Confused Zen Thinking

posted on May 21, 2002

I had a strange thought yesterday.

But before I go on with it, I’ve come to realize that the act of thinking is a very peculiar kind of event. You’re taught — well maybe not you but I’ve had such lessons — that to live life “correctly”, that is to the fullest, you must live it in the moment. Not just carpe diem but seize the ever present interval of time you reside within. Yet the procedures of thought forever fail to give in to that standard. When you bother to think about something while it’s occurring, you’re thinking of a past or future component. Thinking about the now in the now is really just paying attention to an instance of time just past, or is about to. And if you think on thinking itself, you can’t really think of it in the absolute present — that is a moment is impossible to ponder as it’s going on, and the act of reflection cannot reflect upon itself as it happens. So to live in the moment, you have to give up on the idea of thinking about it. Kind of confusing, I know. I can’t put it across any clearer without pulling a muscle.

Here’s a deranged sort of math: thinking is both action and inaction. To do something is to do it — I guess that’s pretty obvious. On the opposite side, to think about it puts yourself in the position of not doing it. It’s true that thinking itself is a sort of doing, in that the brain is grinding away, if not in a visibly physical way (ignoring the drama of brow furling and index finger gnashing against temple), certainly a chemically demanding one. This has little to do with what you may be thinking on, however. You’ve certainly been in a situation where you’re working away on a project, or driving down the road, or talking with your friends, and suddenly you’re surprised that during the last few minutes or hours you were lost in thought on a subject having no relationship to what you were involved in throughout that time. To be able to do this must mean our brains, or at least those higher brain functions in charge of thinking, can be detached from anything that’s considered important in assuring our actions are handled soundly. Perhaps they’re not wired together at all. Something else is going on, and it’s leaving the process of thinking to it’s own devices.

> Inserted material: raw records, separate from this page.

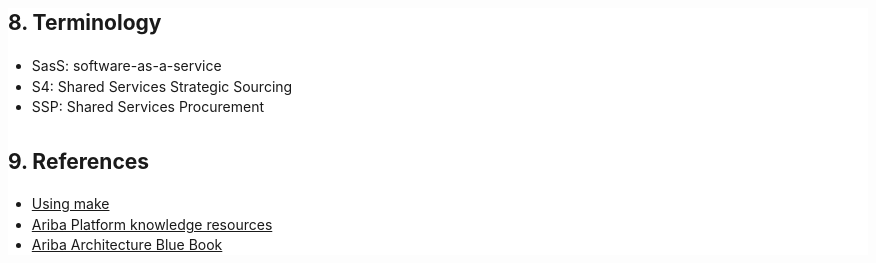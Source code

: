 ## 8. Terminology
* SasS: software-as-a-service
* S4: Shared Services Strategic Sourcing
* SSP: Shared Services Procurement

## 9. References
* [Using make](https://courses.cs.washington.edu/courses/cse373/99au/unix/make.html)
* [Ariba Platform knowledge resources](https://wiki-ariba.sjc.sap.corp/display/ENGDPTS/Ariba+Platform+knowledge+resources)
* [Ariba Architecture Blue Book](https://portal.wdf.sap.corp/irj/go/km/docs/corporate_portal/WS%20PTG/Product%20Architecture/Knowledge%20Transfer/Bluebook/Ariba%20Cloud.pdf)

You know the sensation you have right after you break a bone? Not the exact moment you break it, when there’s a fragmentary sliver of a second as lightening bolts of pain shoot from you. If you could translate that pain into energy it might light up the five boroughs of New York City for one one-hundredth of a second. That moment lasts so utterly briefly you end up forgetting what the pain felt like. No, I mean that moment, or the sensation of that moment, following it, when your body curls up instinctively into a protective fetus, and every possible useful thought is ripped right out of your head. That point when nothing but a ghostly apparition of pain is well masked by the immediate influx of endorphins coursing through your veins, and you end up relieved of all human traits. That’s a moment when someone could come up and kick you in the back, and you would have to be forgiven for failing to react. That is quite a sensation, isn’t it? But is it a thought, or is it an experience one can only reflect upon later, after the fact? I wish I had a good answer for that one. Honestly, I was I had any answer.

Now, about that strange thought I had yesterday… If only I could remember what it was. Seemed important there for a moment.